Thanks to a three-decade-old favourable double tax avoidance agreement (DTAA) with the small Indian Ocean island, it had become the favoured source for capital inflows into India. It accounted for over a third of foreign direct investment flows into India between 2000 and 2015.
Some of that must have been regular global capital taking advantage of favourable routes into the Indian markets. But the suspicion persisted that a great deal of it was “round-tripping”, or black money flowing back into India.
But now the government has, after renegotiating the treaty, gained the ability to tax capital gains arising in Mauritius from the sale of shares bought after April of 2017. The benefits from the treaty were also limited by the amendment.

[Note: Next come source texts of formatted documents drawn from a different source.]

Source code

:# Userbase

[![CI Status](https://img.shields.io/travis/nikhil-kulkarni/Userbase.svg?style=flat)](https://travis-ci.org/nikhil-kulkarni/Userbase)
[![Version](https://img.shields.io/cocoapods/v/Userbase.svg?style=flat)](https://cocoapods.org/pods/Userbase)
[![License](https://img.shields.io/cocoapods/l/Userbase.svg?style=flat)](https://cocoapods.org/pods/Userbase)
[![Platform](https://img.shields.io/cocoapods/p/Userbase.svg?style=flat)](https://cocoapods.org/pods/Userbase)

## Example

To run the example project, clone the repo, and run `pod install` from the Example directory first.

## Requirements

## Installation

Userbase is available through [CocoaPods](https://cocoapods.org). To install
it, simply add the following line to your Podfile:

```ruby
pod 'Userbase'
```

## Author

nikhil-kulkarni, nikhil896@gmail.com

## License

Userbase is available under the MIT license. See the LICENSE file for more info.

A clause in the new protocol seeks to ensure that shell companies can no longer take advantage of the DTAA - only companies spending more than Rs 27 lakh in Mauritius itself in the preceding 12 months can take advantage of the DTAA.
A protocol amending the DTAA was signed by India and Mauritius on Tuesday in the island’s capital. It has been carefully structured to create minimal disruption, with the tax rate in the first two years being only half the normal rate; the full tax rate will only be applied from the 2019-20 financial year.

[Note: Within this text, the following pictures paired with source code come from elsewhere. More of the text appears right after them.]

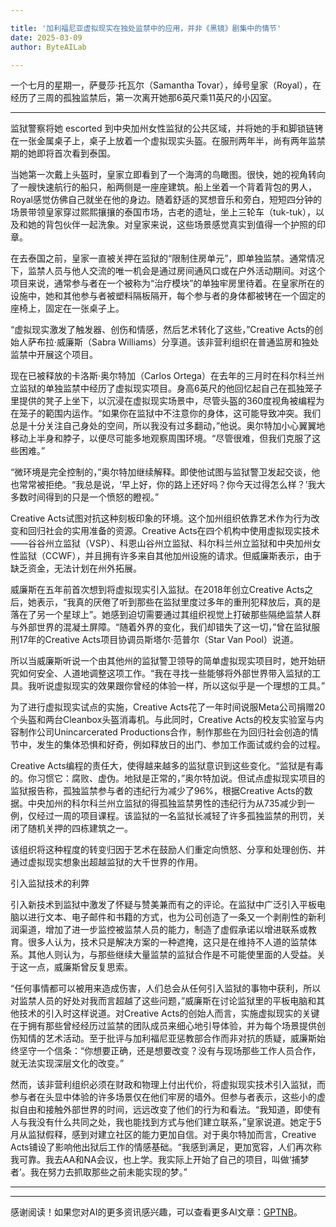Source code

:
 ```yaml
---

title: '加利福尼亚虚拟现实在独处监禁中的应用，并非《黑镜》剧集中的情节'
date: 2025-03-09
author: ByteAILab

---
```


一个七月的星期一，萨曼莎·托瓦尔（Samantha Tovar），绰号皇家（Royal），在经历了三周的孤独监禁后，第一次离开她那6英尺乘11英尺的小囚室。

---
监狱警察将她 escorted 到中央加州女性监狱的公共区域，并将她的手和脚锁链铐在一张金属桌子上，桌子上放着一个虚拟现实头盔。在服刑两年半，尚有两年监禁期的她即将首次看到泰国。

当她第一次戴上头盔时，皇家立即看到了一个海湾的鸟瞰图。很快，她的视角转向了一艘快速航行的船只，船两侧是一座座建筑。船上坐着一个背着背包的男人，Royal感觉仿佛自己就坐在他的身边。随着舒适的冥想音乐和旁白，短短四分钟的场景带领皇家穿过熙熙攘攘的泰国市场，古老的遗址，坐上三轮车（tuk-tuk），以及和她的背包伙伴一起洗象。对皇家来说，这些场景感觉真实到值得一个护照的印章。

在去泰国之前，皇家一直被关押在监狱的“限制住房单元”，即单独监禁。通常情况下，监禁人员与他人交流的唯一机会是通过房间通风口或在户外活动期间。对这个项目来说，通常参与者在一个被称为“治疗模块”的单独牢房里待着。在皇家所在的设施中，她和其他参与者被塑料隔板隔开，每个参与者的身体都被铐在一个固定的座椅上，固定在一张桌子上。

“虚拟现实激发了触发器、创伤和情感，然后艺术转化了这些，”Creative Acts的创始人萨布拉·威廉斯（Sabra Williams）分享道。该非营利组织在普通监房和独处监禁中开展这个项目。

现在已被释放的卡洛斯·奥尔特加（Carlos Ortega）在去年的三月时在科尔科兰州立监狱的单独监禁中经历了虚拟现实项目。身高6英尺的他回忆起自己在孤独笼子里提供的凳子上坐下，以沉浸在虚拟现实场景中，尽管头盔的360度视角被编程为在笼子的範围内运作。“如果你在监狱中不注意你的身体，这可能导致冲突。我们总是十分关注自己身处的空间，所以我没有过多翻动，”他说。奥尔特加小心翼翼地移动上半身和脖子，以便尽可能多地观察周围环境。“尽管很难，但我们克服了这些困难。”

“微环境是完全控制的，”奥尔特加继续解释。即使他试图与监狱警卫发起交谈，他也常常被拒绝。“我总是说，‘早上好，你的路上还好吗？你今天过得怎么样？’我大多数时间得到的只是一个愤怒的瞪视。” 

Creative Acts试图对抗这种刻板印象的环境。这个加州组织依靠艺术作为行为改变和回归社会的实用准备的资源。Creative Acts在四个机构中使用虚拟现实技术——谷谷州立监狱（VSP）、科恩山谷州立监狱、科尔科兰州立监狱和中央加州女性监狱（CCWF），并且拥有许多来自其他加州设施的请求。但威廉斯表示，由于缺乏资金，无法计划在州外拓展。

威廉斯在五年前首次想到将虚拟现实引入监狱。在2018年创立Creative Acts之后，她表示，“我真的厌倦了听到那些在监狱里度过多年的重刑犯释放后，真的是落在了另一个星球上”。她感到迫切需要通过其组织视觉上打破那些隔绝监禁人群与外部世界的混凝土屏障。“随着外界的变化，我们却错失了这一切，”曾在监狱服刑17年的Creative Acts项目协调员斯塔尔·范普尔（Star Van Pool）说道。

所以当威廉斯听说一个由其他州的监狱警卫领导的简单虚拟现实项目时，她开始研究如何安全、人道地调整这项工作。“我在寻找一些能够将外部世界带入监狱的工具。我听说虚拟现实的效果跟你曾经的体验一样，所以这似乎是一个理想的工具。”

为了进行虚拟现实试点的实施，Creative Acts花了一年时间说服Meta公司捐赠20个头盔和两台Cleanbox头盔消毒机。与此同时，Creative Acts的校友实验室与内容制作公司Unincarcerated Productions合作，制作那些在为回归社会创造的情节中，发生的集体恐惧和好奇，例如释放日的出门、参加工作面试或约会的过程。

Creative Acts编程的责任大，使得越来越多的监狱意识到这些变化。“监狱是有毒的。你习惯它：腐败、虚伪。地狱是正常的，”奥尔特加说。但试点虚拟现实项目的监狱报告称，孤独监禁参与者的违纪行为减少了96%，根据Creative Acts的数据。中央加州的科尔科兰州立监狱的得孤独监禁男性的违纪行为从735减少到一例，仅经过一周的项目课程。该监狱的一名监狱长减轻了许多孤独监禁的刑罚，关闭了随机关押的四栋建筑之一。

该组织将这种程度的转变归因于艺术在鼓励人们重定向愤怒、分享和处理创伤、并通过虚拟现实想象出超越监狱的大千世界的作用。

引入监狱技术的利弊

引入新技术到监狱中激发了怀疑与赞美兼而有之的评论。在监狱中广泛引入平板电脑以进行文本、电子邮件和书籍的方式，也为公司创造了一条又一个剥削性的新利润渠道，增加了进一步监控被监禁人员的能力，制造了虚假承诺以增进联系或教育。很多人认为，技术只是解决方案的一种遮掩，这只是在维持不人道的监禁体系。其他人则认为，与那些继续大量监禁的监狱合作是不可能使里面的人受益。关于这一点，威廉斯曾反复思索。

“任何事情都可以被用来造成伤害，人们总会从任何引入监狱的事物中获利，所以对监禁人员的好处对我而言超越了这些问题，”威廉斯在讨论监狱里的平板电脑和其他技术的引入时这样说道。对Creative Acts的创始人而言，实施虚拟现实的关键在于拥有那些曾经经历过监禁的团队成员来细心地引导体验，并为每个场景提供创伤知情的艺术活动。至于批评与加利福尼亚惩教部合作而非对抗的质疑，威廉斯始终坚守一个信条：“你想要正确，还是想要改变？没有与现场那些工作人员合作，就无法实现深层文化的改变。”

然而，该非营利组织必须在财政和物理上付出代价，将虚拟现实技术引入监狱，而参与者在头显中体验的许多场景仅在他们牢房的墙外。但参与者表示，这些小的虚拟自由和接触外部世界的时间，远远改变了他们的行为和看法。“我知道，即使有人与我没有什么共同之处，我也能找到方式与他们建立联系，”皇家说道。她定于5月从监狱假释，感到对建立社区的能力更加自信。对于奥尔特加而言，Creative Acts铺设了影响他出狱后工作的情感基础。“我感到满足，更加宽容，人们再次称我可靠。我去AA和NA会议，也上学。我实际上开始了自己的项目，叫做‘捕梦者’。我在努力去抓取那些之前未能实现的梦。”

---
---
感谢阅读！如果您对AI的更多资讯感兴趣，可以查看更多AI文章：[GPTNB](https://gptnb.com)。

The government deserves considerable credit for closing down this loophole, which has long been identified as a problematic exemption at a time when India’s stated intention is to go after black money.
Earlier efforts to close it came to naught, supposedly for fear of the turmoil it would cause in the stock markets. However, as news of the treaty amendment broke, while the markets did not react positively, they did not lose their calm either.
Partly that must surely be because it appears to observers that this is far from a knee-jerk response, but instead a considered move to close the loophole. The gradual imposition of tax, and its prospective nature, has done much to keep the markets calm, since it allows for legitimate companies to change their tax plans in time.
So, while it is true that the government had to move in this direction thanks to it having signed up to the base erosion and profit shifting (BEPS) action plan of the Organisation for Economic Cooperation and Development (OECD), it nevertheless deserves full credit for having planned and implemented the move with precision.
Attention must now shift to other low-tax jurisdictions with which India has similar setups. Fortunately, the tax exemption treaty with Singapore, which immediately follows Mauritius as a source of such funds, is linked to the Mauritius DTAA.
Now that the Mauritius route has been closed, it is the beginning of the end for similar benefits for investments from Singapore also. It is to be hoped that, with the modification of the DTAAs and the approaching implementation of the General Anti-Avoidance Rules or GAAR, that India’s tax system is finally moving into the 21st century.